Tout empire périra », tel est le titre de l'un des plus fameux livres du grand historien des relations internationales, Jean- Baptiste Duroselle. N'est-ce pas là une évidence ? Tout empire, comme n'importe quelle réalité humaine, naît, croît et meurt. Duroselle, incarnation exemplaire de l'approche française des relations internationales, veut opposer en fait empires et nations. Les premiers sont l'expression d'une volonté de puissance qui ne se perpétue qu'aussi longtemps qu'elle est soutenue par une dynamique d'expansion. Plus cette dynamique s'épanouit et absorbe de nouveaux territoires, plus elle court à sa perte, s 'alourdissant sans cesse de populations hétérogènes, s'épuisant dans un effort sans fin pour maintenir l'unité d'un ensemble de plus en plus déchiré par des revendications d'autonomie ou d'indépendance. Si l'empire ne s'étend plus, il s'écroule ; mais, plus il s'étend, plus il se charge de conflits, et plus il suscite à ses frontières d'autres aspirations hégémoniques. L'empire ne vit finalement que par et dans la guerre, mais celle-ci lui impose une tension qui ne doit et ne peut jamais faiblir. Sans doute les nations aussi se façonnent-elles au moyen de la guerre, mais pour se souder progressivement par une sorte de projet commun. A l'opposé des empires, pures créations de la force, les nations naissent d'un désir de vivre ensemble, d'un plébiscite quotidien, selon la formule célèbre d'Ernest Renan.

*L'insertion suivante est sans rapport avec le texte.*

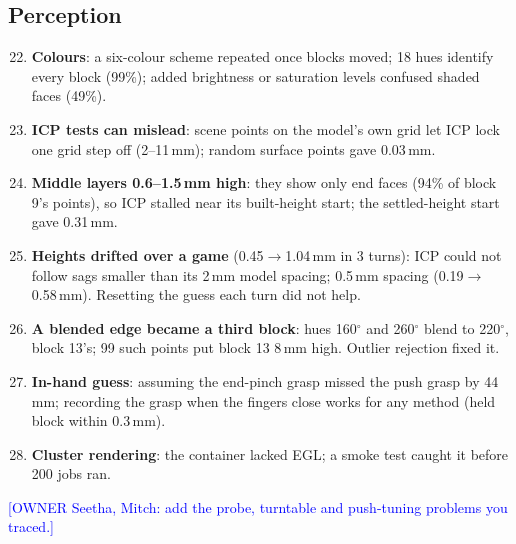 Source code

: \documentclass[conference]{IEEEtran}
\newcommand{\owner}[2]{\textcolor{blue}{[OWNER #1: #2]}}
\begin{document}
\subsection*{Perception}
\begin{enumerate}\setcounter{enumi}{21}
\item \textbf{Colours}: a six-colour scheme repeated once blocks moved; 18 hues identify every block (99\%); added
brightness or saturation levels confused shaded faces (49\%).
\item \textbf{ICP tests can mislead}: scene points on the model's own grid let ICP lock one grid step off (2--11\,mm);
random surface points gave 0.03\,mm.
\item \textbf{Middle layers 0.6--1.5\,mm high}: they show only end faces (94\% of block 9's points), so ICP stalled near
its built-height start; the settled-height start gave 0.31\,mm.
\item \textbf{Heights drifted over a game} (0.45$\to$1.04\,mm in 3 turns): ICP could not follow sags smaller than its
2\,mm model spacing; 0.5\,mm spacing (0.19$\to$0.58\,mm). Resetting the guess each turn did not help.
\item \textbf{A blended edge became a third block}: hues 160$^\circ$ and 260$^\circ$ blend to 220$^\circ$, block 13's; 99
such points put block 13 8\,mm high. Outlier rejection fixed it.
\item \textbf{In-hand guess}: assuming the end-pinch grasp missed the push grasp by 44\,mm; recording the grasp when the
fingers close works for any method (held block within 0.3\,mm).
\item \textbf{Cluster rendering}: the container lacked EGL; a smoke test caught it before 200 jobs ran.
\end{enumerate}
\owner{Seetha, Mitch}{add the probe, turntable and push-tuning problems you traced.}
\end{document}
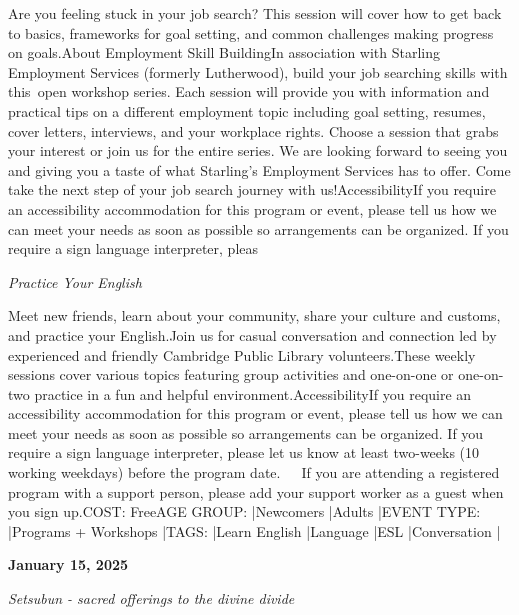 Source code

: \documentclass[letterpaper, 10pt]{article}
\newcommand{\headline}[1]{\textbf{\Large #1}\vspace{0.5em}}
\newcommand{\subtitle}[1]{\textit{\large #1}\vspace{0.5em}}
\newcommand{\articlecontent}[1]{\small #1\vspace{1em}}
\begin{document}
\begin{multicols}{2}
{Are you feeling stuck in your job search? This session will cover how to get back to basics, frameworks for goal setting, and common challenges making progress on goals.About Employment Skill BuildingIn association with Starling Employment Services (formerly Lutherwood), build your job searching skills with this open workshop series. Each session will provide you with information and practical tips on a different employment topic including goal setting, resumes, cover letters, interviews, and your workplace rights. Choose a session that grabs your interest or join us for the entire series. We are looking forward to seeing you and giving you a taste of what Starling's Employment Services has to offer. Come take the next step of your job search journey with us!AccessibilityIf you require an accessibility accommodation for this program or event, please tell us how we can meet your needs as soon as possible so arrangements can be organized. If you require a sign language interpreter, pleas
}
\vspace{10px}

\subtitle{Practice Your English}

\articlecontent{

\qrcode[height=1.5cm]{https://ideaexchange.libnet.info/event/12517661}
\vspace{10px}

Meet new friends, learn about your community, share your culture and customs, and practice your English.Join us for casual conversation and connection led by experienced and friendly Cambridge Public Library volunteers.These weekly sessions cover various topics featuring group activities and one-on-one or one-on-two practice in a fun and helpful environment.AccessibilityIf you require an accessibility accommodation for this program or event, please tell us how we can meet your needs as soon as possible so arrangements can be organized. If you require a sign language interpreter, please let us know at least two-weeks (10 working weekdays) before the program date.   If you are attending a registered program with a support person, please add your support worker as a guest when you sign up.COST: FreeAGE GROUP: |Newcomers |Adults |EVENT TYPE: |Programs + Workshops |TAGS: |Learn English |Language |ESL |Conversation |
}
\vspace{10px}

\headline{January 15, 2025}

\subtitle{Setsubun - sacred offerings to the divine divide}

\articlecontent{

}
\end{multicols}
\end{document}
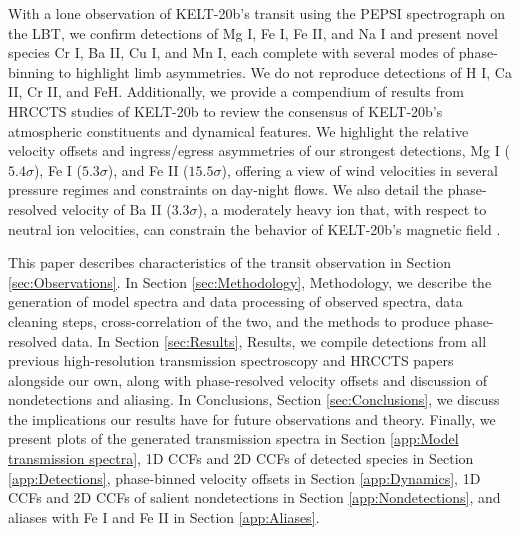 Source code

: \documentclass[twocolumn]{aastex631}
\begin{document}
      

        With a lone observation of KELT-20b's transit using the PEPSI spectrograph on the LBT, we confirm detections of Mg I, Fe I, Fe II, and Na I and present novel species Cr I, Ba II, Cu I, and Mn I, each complete with several modes of phase-binning to highlight limb asymmetries. We do not reproduce detections of H I, Ca II, Cr II, and FeH. Additionally, we provide a compendium of results from HRCCTS studies of KELT-20b to review the consensus of KELT-20b's atmospheric constituents and dynamical features. We highlight the relative velocity offsets and ingress/egress asymmetries of our strongest detections, Mg I ($5.4\sigma$), Fe I ($5.3\sigma$), and Fe II ($15.5\sigma$), offering a view of wind velocities in several pressure regimes and constraints on day-night flows. We also detail the phase-resolved velocity of Ba II ($3.3\sigma$), a moderately heavy ion that, with respect to neutral ion velocities, can constrain the behavior of KELT-20b's magnetic field \citep{Savel2024}. 

        This paper describes characteristics of the transit observation in Section \ref{sec:Observations}. In Section \ref{sec:Methodology}, Methodology, we describe the generation of model spectra and data processing of observed spectra, data cleaning steps, cross-correlation of the two, and the methods to produce phase-resolved data. In Section \ref{sec:Results}, Results, we compile detections from all previous high-resolution transmission spectroscopy and HRCCTS papers alongside our own, along with phase-resolved velocity offsets and discussion of nondetections and aliasing. In Conclusions, Section \ref{sec:Conclusions}, we discuss the implications our results have for future observations and theory. Finally, we present plots of the generated transmission spectra in Section \ref{app:Model transmission spectra}, 1D CCFs and 2D CCFs of detected species in Section \ref{app:Detections}, phase-binned velocity offsets in Section \ref{app:Dynamics}, 1D CCFs and 2D CCFs of salient nondetections in Section \ref{app:Nondetections}, and aliases with Fe I and Fe II in Section \ref{app:Aliases}.
        
\end{document}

Dans cette perspective, le XXe siècle semble bien être celui de l'écroulement répété des empires : pas moins de quatre empires - russe, allemand, austro-hongrois et ottoman - dans le sillage de la Première Guerre mondiale ; les empires hitlérien et nippon, puis les empires coloniaux, à l'issue ou à la suite de la Seconde ; enfin les empires yougoslave et soviétique, en 1989-1991. Sur le terreau de ces effondrements successifs fleurissent des nations : après 1918, l'Europe centrale, les Balkans et le Moyen-Orient se couvrent de nations ou d'États ; après 1945, c'est au tour de l'Asie et de l'Afrique d'entrer dans l'âge national ; dans les années 90, les « prisons de nations » - Yougoslavie, URSS, Tchécoslovaquie - éclatent à leur tour, provoquant une nouvelle vague de naissances.

 


Ces ruines encore fumantes appellent une première question : pourquoi et comment les empires meurent-ils ? Car ces édifices imposants se rêvent éternels et sont souvent regardés comme tels. Rome fascine toujours, et Moscou a bien incarné, pendant quelques décennies, le futur paradis terrestre. Or ces empires peuvent se disloquer comme des châteaux de cartes. Alors, quels sont les facteurs qui détruisent les empires ?

 


PLAN DE L’ARTICLE

  • La guerre, toujours la guerre
  • L'acide démocratique
  • Empire et technique
  • Nations et empires, si opposés, si entremêlés
  • Tout est en définitive affaire de définition
  • Les rêves impériaux appartiennent-ils pour toujours au passé ?

 

 

Philippe Moreau Defarges est conseiller des Affaires étrangères, chargé de mission auprès du directeur de l’Institut français des relations internationales (Ifri).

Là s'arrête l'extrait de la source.